The project could also finally provide dedicated transit lanes for a notorious bottleneck along two of the city's busiest bus routes.
"The MBTA is in the preliminary design phase of the future E Branch corridor beyond Brigham Circle - the goal is to finish the design by 2025," an MBTA official told StreetsblogMASS in an email last week. "Several options are under consideration for the alignment of the Green Line tracks and the reconfiguration of Heath St. Station - one of these is a dedicated transit corridor along Huntington Ave. that would be used by both Green Line trains and buses."
The official also added that "the feasibility of these options is under evaluation, considering that South Huntington Ave. is too narrow to fully separate the tracks from the road and include platforms in the reservation."
Huntington Avenue between Riverway and Brigham Circle is about 60 feet wide from curb to curb.
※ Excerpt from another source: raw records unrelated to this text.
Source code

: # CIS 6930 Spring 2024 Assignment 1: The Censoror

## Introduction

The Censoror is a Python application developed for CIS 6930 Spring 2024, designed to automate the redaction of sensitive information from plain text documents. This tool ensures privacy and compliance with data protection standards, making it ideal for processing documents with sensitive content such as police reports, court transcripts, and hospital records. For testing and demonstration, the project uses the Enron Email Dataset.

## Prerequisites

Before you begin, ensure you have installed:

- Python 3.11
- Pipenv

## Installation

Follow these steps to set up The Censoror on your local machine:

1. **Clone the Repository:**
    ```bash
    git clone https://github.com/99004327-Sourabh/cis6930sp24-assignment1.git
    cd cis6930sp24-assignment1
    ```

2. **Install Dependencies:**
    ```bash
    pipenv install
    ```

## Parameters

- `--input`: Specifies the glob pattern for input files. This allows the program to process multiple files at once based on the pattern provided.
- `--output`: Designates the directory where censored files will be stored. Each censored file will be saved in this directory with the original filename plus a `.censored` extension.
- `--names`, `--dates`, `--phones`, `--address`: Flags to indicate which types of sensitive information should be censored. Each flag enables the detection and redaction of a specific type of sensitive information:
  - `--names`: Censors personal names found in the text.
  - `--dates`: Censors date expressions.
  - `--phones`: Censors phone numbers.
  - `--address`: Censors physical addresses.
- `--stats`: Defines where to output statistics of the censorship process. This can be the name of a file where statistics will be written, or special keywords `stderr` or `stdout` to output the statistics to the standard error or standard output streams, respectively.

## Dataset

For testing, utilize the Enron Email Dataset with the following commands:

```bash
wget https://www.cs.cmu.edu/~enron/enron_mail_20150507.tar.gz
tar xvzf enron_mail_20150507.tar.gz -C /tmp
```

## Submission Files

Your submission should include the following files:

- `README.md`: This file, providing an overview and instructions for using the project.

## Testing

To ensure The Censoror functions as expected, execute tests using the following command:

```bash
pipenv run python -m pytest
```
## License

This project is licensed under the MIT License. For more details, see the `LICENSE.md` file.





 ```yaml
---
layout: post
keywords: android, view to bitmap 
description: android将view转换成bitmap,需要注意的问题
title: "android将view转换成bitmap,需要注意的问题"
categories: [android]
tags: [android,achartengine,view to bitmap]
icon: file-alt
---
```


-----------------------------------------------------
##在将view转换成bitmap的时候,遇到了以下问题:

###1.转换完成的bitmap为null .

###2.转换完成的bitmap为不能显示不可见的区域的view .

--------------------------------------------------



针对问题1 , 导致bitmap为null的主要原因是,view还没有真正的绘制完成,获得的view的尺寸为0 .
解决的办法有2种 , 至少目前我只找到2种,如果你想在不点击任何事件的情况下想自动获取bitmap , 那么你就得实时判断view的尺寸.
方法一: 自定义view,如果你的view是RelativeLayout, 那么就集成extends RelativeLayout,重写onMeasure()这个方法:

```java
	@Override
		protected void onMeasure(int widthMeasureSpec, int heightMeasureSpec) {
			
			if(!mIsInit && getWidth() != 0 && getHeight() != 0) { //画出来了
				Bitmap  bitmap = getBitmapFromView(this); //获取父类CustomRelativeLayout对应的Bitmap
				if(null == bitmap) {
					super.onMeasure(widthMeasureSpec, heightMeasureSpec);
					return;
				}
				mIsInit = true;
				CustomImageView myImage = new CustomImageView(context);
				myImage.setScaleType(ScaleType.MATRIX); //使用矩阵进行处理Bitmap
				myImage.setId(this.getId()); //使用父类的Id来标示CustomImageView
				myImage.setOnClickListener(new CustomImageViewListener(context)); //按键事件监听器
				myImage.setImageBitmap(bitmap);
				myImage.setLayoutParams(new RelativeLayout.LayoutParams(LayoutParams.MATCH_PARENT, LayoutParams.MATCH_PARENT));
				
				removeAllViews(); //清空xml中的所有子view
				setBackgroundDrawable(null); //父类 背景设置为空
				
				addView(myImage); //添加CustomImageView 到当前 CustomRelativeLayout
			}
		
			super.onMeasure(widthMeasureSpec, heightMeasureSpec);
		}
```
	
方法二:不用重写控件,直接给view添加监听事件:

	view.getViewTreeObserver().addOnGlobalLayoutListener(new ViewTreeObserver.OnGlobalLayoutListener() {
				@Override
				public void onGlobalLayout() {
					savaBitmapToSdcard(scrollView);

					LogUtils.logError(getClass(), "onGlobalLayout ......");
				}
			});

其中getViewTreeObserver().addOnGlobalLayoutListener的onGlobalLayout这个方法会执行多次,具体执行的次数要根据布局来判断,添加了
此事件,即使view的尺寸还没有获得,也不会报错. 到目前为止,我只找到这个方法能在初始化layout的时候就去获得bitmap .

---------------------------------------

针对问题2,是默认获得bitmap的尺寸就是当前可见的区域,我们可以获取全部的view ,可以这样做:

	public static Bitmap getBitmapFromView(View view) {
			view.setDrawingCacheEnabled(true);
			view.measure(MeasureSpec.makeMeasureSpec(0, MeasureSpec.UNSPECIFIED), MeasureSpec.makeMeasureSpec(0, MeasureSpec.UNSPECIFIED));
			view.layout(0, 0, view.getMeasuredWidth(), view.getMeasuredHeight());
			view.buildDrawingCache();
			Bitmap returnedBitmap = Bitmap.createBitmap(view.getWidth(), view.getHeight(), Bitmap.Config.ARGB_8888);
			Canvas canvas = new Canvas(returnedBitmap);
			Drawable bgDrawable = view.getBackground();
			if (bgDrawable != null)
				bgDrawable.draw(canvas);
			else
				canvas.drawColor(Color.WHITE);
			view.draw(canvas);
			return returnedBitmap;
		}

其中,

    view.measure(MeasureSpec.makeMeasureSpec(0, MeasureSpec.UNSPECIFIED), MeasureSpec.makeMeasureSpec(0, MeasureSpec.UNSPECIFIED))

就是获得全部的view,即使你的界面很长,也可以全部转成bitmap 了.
That's a few feet narrower than Columbus Avenue near Egleston Square, where the T and the City of Boston are currently building another center-running transitway with dedicated platforms.
South Huntington is narrower still (about 55 feet wide, with the same layout of four shared lanes for moving vehicles, plus two on-street parking lanes).
But transit advocates note that station platforms and a dedicated center-running transitway might be able to fit on Huntington and South Huntington if the new stations were sited in locations where there's room to expand the right-of-way onto adjacent parking lots or front lawns.
The idea of re-configuring South Huntington Avenue and its Green Line stops also resurrects another dormant concept for improving the E branch: extending the line another half mile to the south to Hyde Square in the Jamaica Plain neighborhood.
That concept – which is included in the city's GoBoston 2030 transportation plan – would potentially solve another looming problem on the E branch: the need to accommodate longer "Type 10" trains, which won't fit on the existing Heath Street loop.
The GoBoston 2030 plan, written in 2017, estimated that extending the E branch to Hyde Square would cost about $40 million for design and construction – considerably less than the T will spend to rehabilitate the Lechmere viaduct.
The E branch extension is also mentioned in the MBTA's own "Focus 40" long range plan, which says that "a Green Line extension of the E branch to Hyde Square in Jamaica Plain (would) better connect an environmental justice community with employment, health, and educational destinations" and adds that "dedicated right-of-way on Huntington Avenue for the E branch and the 39 and 66 bus routes between Brigham Circle and South Huntington Avenue would be a prerequisite to an extension."
Building a dedicated transitway along Huntington and South Huntington Avenues, and potentially extending the line to Hyde Square, would require close coordination from the City of Boston, which controls those streets.
But city officials say they're open to the idea, given how the majority of the people who travel along those streets do so while riding in MBTA buses and trains.
Boston City Councilor Kenzie Bok, whose district includes Mission Hill, told StreetsblogMASS that she's "very committed to finding a way to have safer, more accessible, more efficient service along that section of the E line to serve the many residents that live there, including a multiethnic senior community, so I’m looking forward to seeing the options the MBTA will present.”
A Boston Transportation Department (BTD) official noted that dedicated lanes for transit vehicles would not only improve mobility for transit users, but would also benefit emergency vehicles driving to the Longwood Medical Area.
The city "knows it is important to accommodate bikes and enhanced transit connections to improve service for those modes and meet our long-term transportation planning goals," wrote the BTD official in an email to StreetsblogMASS. "Our understanding is that conversations regarding improvements to the E Branch, particularly on the section where it is in mixed traffic on Huntington Ave and South Huntington Ave, are very preliminary and any improvement options will need to be vetted through the community and key stakeholders."